Marvels of the 18th Century in Naples
Domenico Sarro (1679-1744)

Achille in Sciro, Sinfonia dall’Opera (1737)
Filippo Colle (18th century)
Violin Concerto in C major
Federigo Fiorillo (1755-1823)
Violin Concerto No. 2 in B flat major
Gennaro Manna (1715-1779)
Sinfonia in E flat major
Fabrizio Falasca (violin)
La Real Cappella di Napoli/Ivano Caiazza
rec. 2016, Teatro San Carlo, Naples
cpo 555315-2 [73]

cpo sets a high bar with the title of this recording; novelties might have been a better term, as only the Sarro has been recorded before. The eighteenth century in Naples was a golden age for the arts, especially in opera, with some of the better-known (now) names being Cimarosa, Paisiello, Pergolesi, and for the first quarter, Alessandro Scarlatti. Despite that, cpo have opted to demonstrate the “marvels” with four composers who have very low profiles now. One – Fiorillo – was not born in Naples, his connection is through his father; the booklet notes try hard, if not very convincingly, to link him with the city.

Domenico Sarro’s opera Achille in Sciro was performed at the opening of the Teatro di San Carlo, an opera house still renowned today. His Sinfonia, an overture by any other name, sets the tone for the disc in that it is pleasant, but not inspired, and fails to clear the bar labelled “marvel”. It is not alone in that regard.

Little is known about Filippo Colle, save that he lived in the 18th century, and worked in Naples. His violin concerto is at its best in the slow movement, which is possibly the best music on the disc. The first movement is too long at almost eleven minutes, and the writing in the finale is rather uninspired.

Federigo Fiorillo was born in Germany, as his father, a Naples native, was the opera director in Braunschweig. According to the booklet, Federigo is apparently known by violinists for his Caprices (though Presto only lists one recording of them). In this second concerto, he is trying very hard to be Mozart, and, as you will have no trouble believing, not succeeding (I am assuming that this work was written after Mozart’s violin concertos, all done by 1775). The first movement goes on and on – over fifteen minutes – and I’d long since stopped paying attention by the time it finished. The slow movement is better (and shorter), but much of the Rondo finale is spent with writing for the violin that is perhaps better to play than to hear. On the Wikipedia page listing the composers associated with the 18th century Neapolitan School, Fiorillo’s name is absent (his father’s is there);

Gennaro Manna would seem to have spent his entire life in Naples. While his Sinfonia has no date, it has elements of both Baroque and Classical/Galant eras. Three of the four movements are marked Vivace, which seems rather unbalanced, and the third, which is described in the notes as a Minuet, is played here closer to Andante, which at least provides contrast. As with most of the music on the disc, it is pleasant, but little more.
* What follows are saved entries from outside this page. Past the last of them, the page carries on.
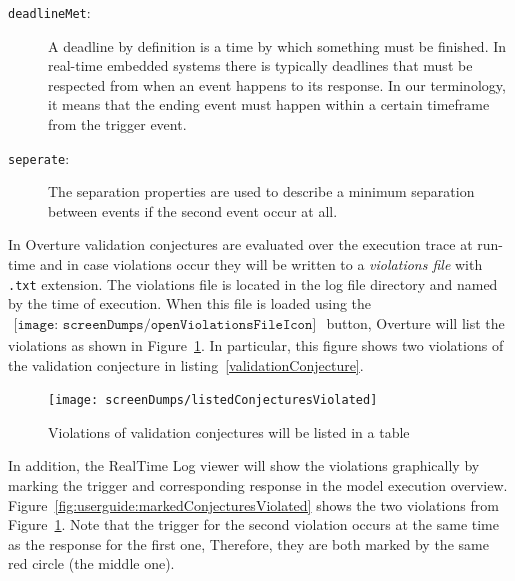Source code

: \documentclass{overturerepchap}
\begin{document}
\begin{description}
\item[\texttt{deadlineMet}:] A deadline by definition is a time by which something must be finished. In real-time embedded systems there is typically deadlines that must be respected from when an event happens to its response. In our terminology, it means that the ending event must happen within a certain timeframe from the trigger event.
\item[\texttt{seperate}:] The separation properties are used to describe a minimum separation between events if the second event occur at all.
\end{description}

In Overture validation conjectures are evaluated over the execution trace at run-time and in case violations occur they will be written to a \textit{violations file} with \texttt{.txt} extension. The violations file is located in the log file directory and named by the time of execution. When this file is loaded using the $
\begin{array}{l}
\texttt{[image: screenDumps/openViolationsFileIcon]}
\end{array}
$ button, Overture will list the violations as shown in Figure~\ref{fig:userguide:listedConjecturesViolated}. In particular, this figure shows two violations of the validation conjecture in listing~\ref{validationConjecture}.

\begin{figure}[htp]
\begin{center}
  \texttt{[image: screenDumps/listedConjecturesViolated]}
  \caption{Violations of validation conjectures will be listed in a table}
  \label{fig:userguide:listedConjecturesViolated}
\end{center}
\end{figure}

In addition, the RealTime Log viewer will show the violations graphically by
marking the trigger and corresponding response in the model execution overview.
Figure~\ref{fig:userguide:markedConjecturesViolated} shows the two violations
from Figure~\ref{fig:userguide:listedConjecturesViolated}. Note that the trigger
for the second violation occurs at the same time as the response for the first one,
Therefore, they are both marked by the same red circle (the middle one).
\end{document}
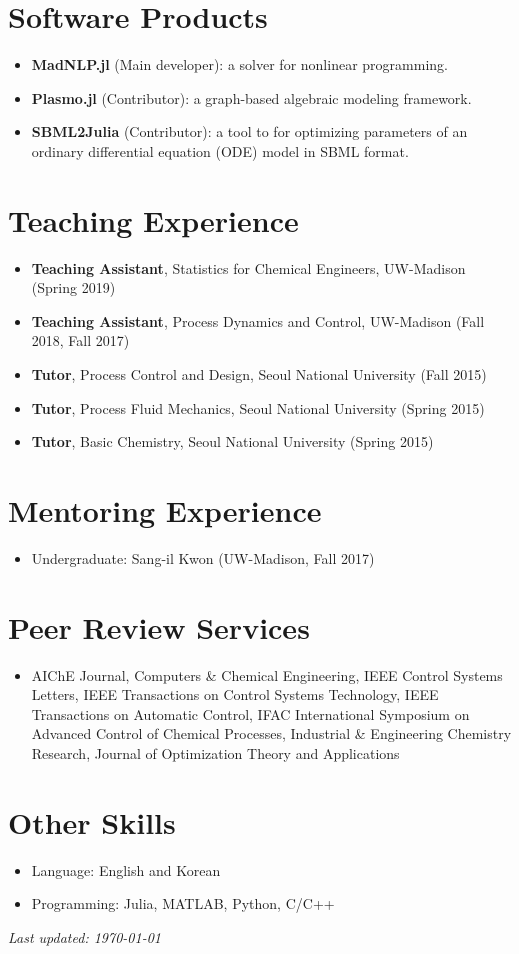 \documentclass{article}
\begin{document}
\section*{Software Products}
\begin{itemize}[leftmargin=*]
\item[] {\bf MadNLP.jl} (Main developer): a solver for nonlinear programming.
\item[] {\bf Plasmo.jl} (Contributor): a graph-based algebraic modeling framework.
\item[] {\bf SBML2Julia} (Contributor): a tool to for optimizing parameters of an ordinary differential equation (ODE) model in SBML format.
\end{itemize}

\section*{Teaching Experience}
\begin{itemize}[leftmargin=*]
\item[] {\bf Teaching Assistant}, Statistics for Chemical Engineers, UW-Madison (Spring 2019)
\item[] {\bf Teaching Assistant}, Process Dynamics and Control, UW-Madison (Fall 2018, Fall 2017)
\item[] {\bf Tutor}, Process Control and Design, Seoul National University (Fall 2015)
\item[] {\bf Tutor}, Process Fluid Mechanics, Seoul National University (Spring 2015)
\item[] {\bf Tutor}, Basic Chemistry, Seoul National University (Spring 2015)
\end{itemize}

\section*{Mentoring Experience}
\begin{itemize}[leftmargin=*]
\item[] Undergraduate: Sang-il Kwon (UW-Madison, Fall 2017)
\end{itemize}

\section*{Peer Review Services}
\begin{itemize}[leftmargin=*]
\item[] AIChE Journal, Computers \& Chemical Engineering, IEEE Control Systems Letters, IEEE Transactions on Control Systems Technology, IEEE Transactions on Automatic Control, IFAC International Symposium on Advanced Control of Chemical Processes, Industrial \& Engineering Chemistry Research, Journal of Optimization Theory and Applications
\end{itemize}

\section*{Other Skills}
\begin{itemize}[leftmargin=*]
\item[] Language: English and Korean
\item[] Programming: Julia, MATLAB, Python, C/C++
\end{itemize}

{\noindent\it Last updated: \today}
\end{document}
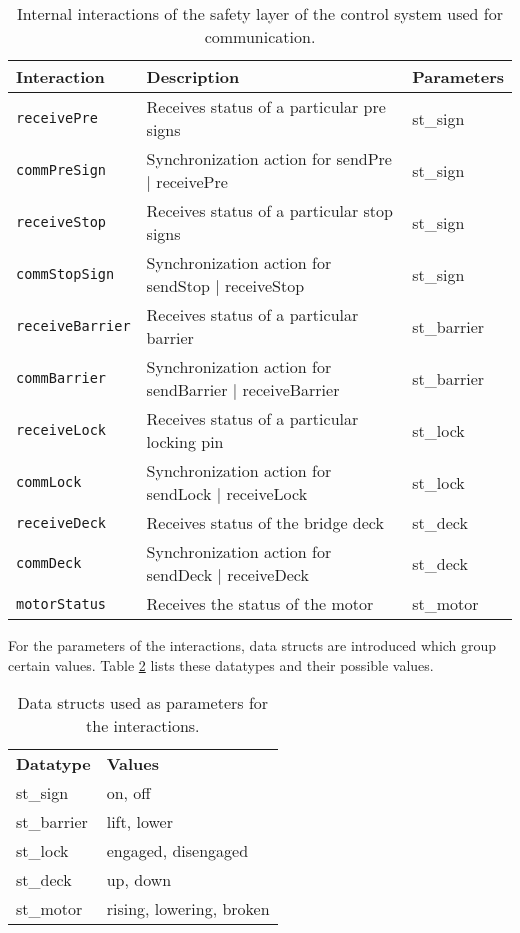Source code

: %
\begin{table}[htb]%
\begin{tabular}{lll}
      \textbf{Interaction} &	\textbf{Description}	&	\textbf{Parameters}\\
      \hline
      \texttt{receivePre} & Receives status of a particular pre signs & st\_sign\\
      \texttt{commPreSign} & Synchronization action for sendPre $\mid$ receivePre & st\_sign\\
      
      \texttt{receiveStop} & Receives status of a particular stop signs & st\_sign\\
      \texttt{commStopSign} & Synchronization action for sendStop $\mid$ receiveStop & st\_sign\\
      
      \texttt{receiveBarrier} & Receives status of a particular barrier & st\_barrier\\
      \texttt{commBarrier} & Synchronization action for sendBarrier $\mid$ receiveBarrier & st\_barrier\\
      
      \texttt{receiveLock} & Receives status of a particular locking pin & st\_lock\\
      \texttt{commLock} & Synchronization action for sendLock $\mid$ receiveLock & st\_lock\\
      
      \texttt{receiveDeck} & Receives status of the bridge deck & st\_deck\\
      \texttt{commDeck} & Synchronization action for sendDeck $\mid$ receiveDeck & st\_deck\\
      
      \texttt{motorStatus} & Receives the status of the motor & st\_motor\\
\end{tabular}
\caption{Internal interactions of the safety layer of the control system used for communication.}
\label{tab:int}
\end{table}

For the parameters of the interactions, data structs are introduced which group certain values. Table \ref{tab:types} lists these datatypes and their possible values.

\begin{table}[htb]%
\begin{tabular}{ll}
	\textbf{Datatype} & \textbf{Values}\\
	st\_sign & on, off\\
	st\_barrier & lift, lower\\
	st\_lock & engaged, disengaged\\
	st\_deck & up, down\\
	st\_motor & rising, lowering, broken\\
\end{tabular}
\caption{Data structs used as parameters for the interactions.}
\label{tab:types}
\end{table}
%

\newpage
Performances by both soloist and orchestra are good, though there were times where I felt that a little more energy and verve would have helped the music. The sound is clear, but not especially detailed. The booklet notes are typical of the label; quite comprehensive, but prone to overstatement (starting with the title) and strange, unidiomatic English. I find the latter hard to understand: surely the label can find a translator able to produce a better English sentence than “The Sinfonia in E flat major finely illustrates the compositional traits of this musical author”. Rather surprisingly, the notes in German have a different author to those in English (which are a translation from Italian, as written by the recording’s conductor).

This is an enterprising release from an always-enterprising label, but I do wonder whether those responsible for scheduling releases at cpo may have not been entirely convinced, given it has sat on their “shelves” for almost seven years (admittedly this is not uncommon with cpo). Certainly there are some good moments, but are there any marvels? Quite definitely not.